[Given entries Boundary: Start]

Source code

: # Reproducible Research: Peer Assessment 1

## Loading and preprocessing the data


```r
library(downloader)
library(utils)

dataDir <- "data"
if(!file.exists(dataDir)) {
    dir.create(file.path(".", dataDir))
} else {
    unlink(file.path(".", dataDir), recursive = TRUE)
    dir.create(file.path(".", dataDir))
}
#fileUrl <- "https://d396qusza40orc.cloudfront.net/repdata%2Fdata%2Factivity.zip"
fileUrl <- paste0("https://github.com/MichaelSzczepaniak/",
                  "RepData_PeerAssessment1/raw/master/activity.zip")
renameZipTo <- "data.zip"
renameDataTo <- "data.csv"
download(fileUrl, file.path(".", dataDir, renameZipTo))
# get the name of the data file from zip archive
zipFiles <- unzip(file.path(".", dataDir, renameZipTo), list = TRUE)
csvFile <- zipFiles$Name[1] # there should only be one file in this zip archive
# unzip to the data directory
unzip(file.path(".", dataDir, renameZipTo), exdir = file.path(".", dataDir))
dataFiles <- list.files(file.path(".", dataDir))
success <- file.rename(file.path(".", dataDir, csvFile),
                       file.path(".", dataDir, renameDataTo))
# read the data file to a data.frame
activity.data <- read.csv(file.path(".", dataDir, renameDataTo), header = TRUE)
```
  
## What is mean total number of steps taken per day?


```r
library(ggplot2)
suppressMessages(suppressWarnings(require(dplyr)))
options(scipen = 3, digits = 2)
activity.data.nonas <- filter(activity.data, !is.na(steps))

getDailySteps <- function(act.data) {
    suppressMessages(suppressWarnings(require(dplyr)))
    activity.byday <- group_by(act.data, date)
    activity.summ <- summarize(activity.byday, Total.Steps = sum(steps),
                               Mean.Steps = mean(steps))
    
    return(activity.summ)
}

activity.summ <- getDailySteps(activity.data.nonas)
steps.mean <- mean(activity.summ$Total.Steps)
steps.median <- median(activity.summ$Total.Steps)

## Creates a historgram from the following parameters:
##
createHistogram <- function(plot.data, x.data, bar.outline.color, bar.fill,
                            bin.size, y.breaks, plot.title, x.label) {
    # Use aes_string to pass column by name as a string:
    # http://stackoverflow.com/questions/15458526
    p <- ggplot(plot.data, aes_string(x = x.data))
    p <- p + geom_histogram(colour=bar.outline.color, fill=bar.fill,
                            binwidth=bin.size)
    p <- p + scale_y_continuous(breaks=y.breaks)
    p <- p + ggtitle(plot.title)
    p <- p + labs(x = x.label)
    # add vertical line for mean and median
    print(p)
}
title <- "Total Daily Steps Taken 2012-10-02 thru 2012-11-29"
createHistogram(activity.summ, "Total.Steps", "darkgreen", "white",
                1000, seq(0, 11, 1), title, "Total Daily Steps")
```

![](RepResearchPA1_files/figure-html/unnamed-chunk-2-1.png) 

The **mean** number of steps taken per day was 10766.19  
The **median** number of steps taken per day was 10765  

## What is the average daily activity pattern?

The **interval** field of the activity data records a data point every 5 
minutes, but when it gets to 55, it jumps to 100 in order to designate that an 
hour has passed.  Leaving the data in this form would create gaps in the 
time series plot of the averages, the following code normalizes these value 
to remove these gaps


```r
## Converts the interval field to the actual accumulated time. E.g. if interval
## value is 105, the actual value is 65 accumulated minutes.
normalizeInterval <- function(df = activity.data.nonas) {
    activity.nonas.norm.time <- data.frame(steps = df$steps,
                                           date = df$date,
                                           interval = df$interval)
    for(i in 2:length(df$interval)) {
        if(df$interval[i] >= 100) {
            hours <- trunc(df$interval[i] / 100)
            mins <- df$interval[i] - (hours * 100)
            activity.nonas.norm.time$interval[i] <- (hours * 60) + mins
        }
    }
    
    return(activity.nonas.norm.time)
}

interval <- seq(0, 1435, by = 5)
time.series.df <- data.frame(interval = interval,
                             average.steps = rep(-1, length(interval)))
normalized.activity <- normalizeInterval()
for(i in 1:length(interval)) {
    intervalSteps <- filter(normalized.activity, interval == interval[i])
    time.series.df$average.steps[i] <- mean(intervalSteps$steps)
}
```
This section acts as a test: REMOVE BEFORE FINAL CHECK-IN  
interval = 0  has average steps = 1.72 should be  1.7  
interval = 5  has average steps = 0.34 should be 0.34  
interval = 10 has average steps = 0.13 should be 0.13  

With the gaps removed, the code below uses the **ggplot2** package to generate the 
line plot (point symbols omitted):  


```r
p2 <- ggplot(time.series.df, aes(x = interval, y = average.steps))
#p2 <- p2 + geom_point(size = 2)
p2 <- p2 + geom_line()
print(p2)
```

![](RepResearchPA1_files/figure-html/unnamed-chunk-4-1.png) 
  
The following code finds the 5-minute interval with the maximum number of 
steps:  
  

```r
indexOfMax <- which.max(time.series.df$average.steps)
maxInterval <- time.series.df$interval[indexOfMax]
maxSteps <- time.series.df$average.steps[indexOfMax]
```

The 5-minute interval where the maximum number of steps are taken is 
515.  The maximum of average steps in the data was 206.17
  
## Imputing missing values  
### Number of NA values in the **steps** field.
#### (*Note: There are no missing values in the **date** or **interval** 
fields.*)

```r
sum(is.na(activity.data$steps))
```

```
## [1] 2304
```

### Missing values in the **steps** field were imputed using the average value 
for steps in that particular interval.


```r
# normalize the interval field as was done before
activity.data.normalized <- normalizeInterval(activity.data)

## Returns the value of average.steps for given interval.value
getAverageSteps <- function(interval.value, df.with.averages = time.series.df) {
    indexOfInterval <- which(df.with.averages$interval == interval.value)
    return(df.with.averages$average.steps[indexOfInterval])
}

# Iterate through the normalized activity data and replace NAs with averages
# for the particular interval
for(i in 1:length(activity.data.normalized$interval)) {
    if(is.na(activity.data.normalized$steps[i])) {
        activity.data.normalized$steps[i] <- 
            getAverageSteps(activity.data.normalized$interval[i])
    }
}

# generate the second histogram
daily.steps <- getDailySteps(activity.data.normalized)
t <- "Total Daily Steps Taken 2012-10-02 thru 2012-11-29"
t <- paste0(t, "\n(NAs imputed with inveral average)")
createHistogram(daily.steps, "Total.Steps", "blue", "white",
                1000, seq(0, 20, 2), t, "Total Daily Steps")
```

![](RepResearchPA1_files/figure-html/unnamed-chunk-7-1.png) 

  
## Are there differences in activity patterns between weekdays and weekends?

[Given entries Boundary: End]

* Task statement
All the lines that hold the word "list" must appear in the answer, copied from the records.

* Task solution
zipFiles <- unzip(file.path(".", dataDir, renameZipTo), list = TRUE)
dataFiles <- list.files(file.path(".", dataDir))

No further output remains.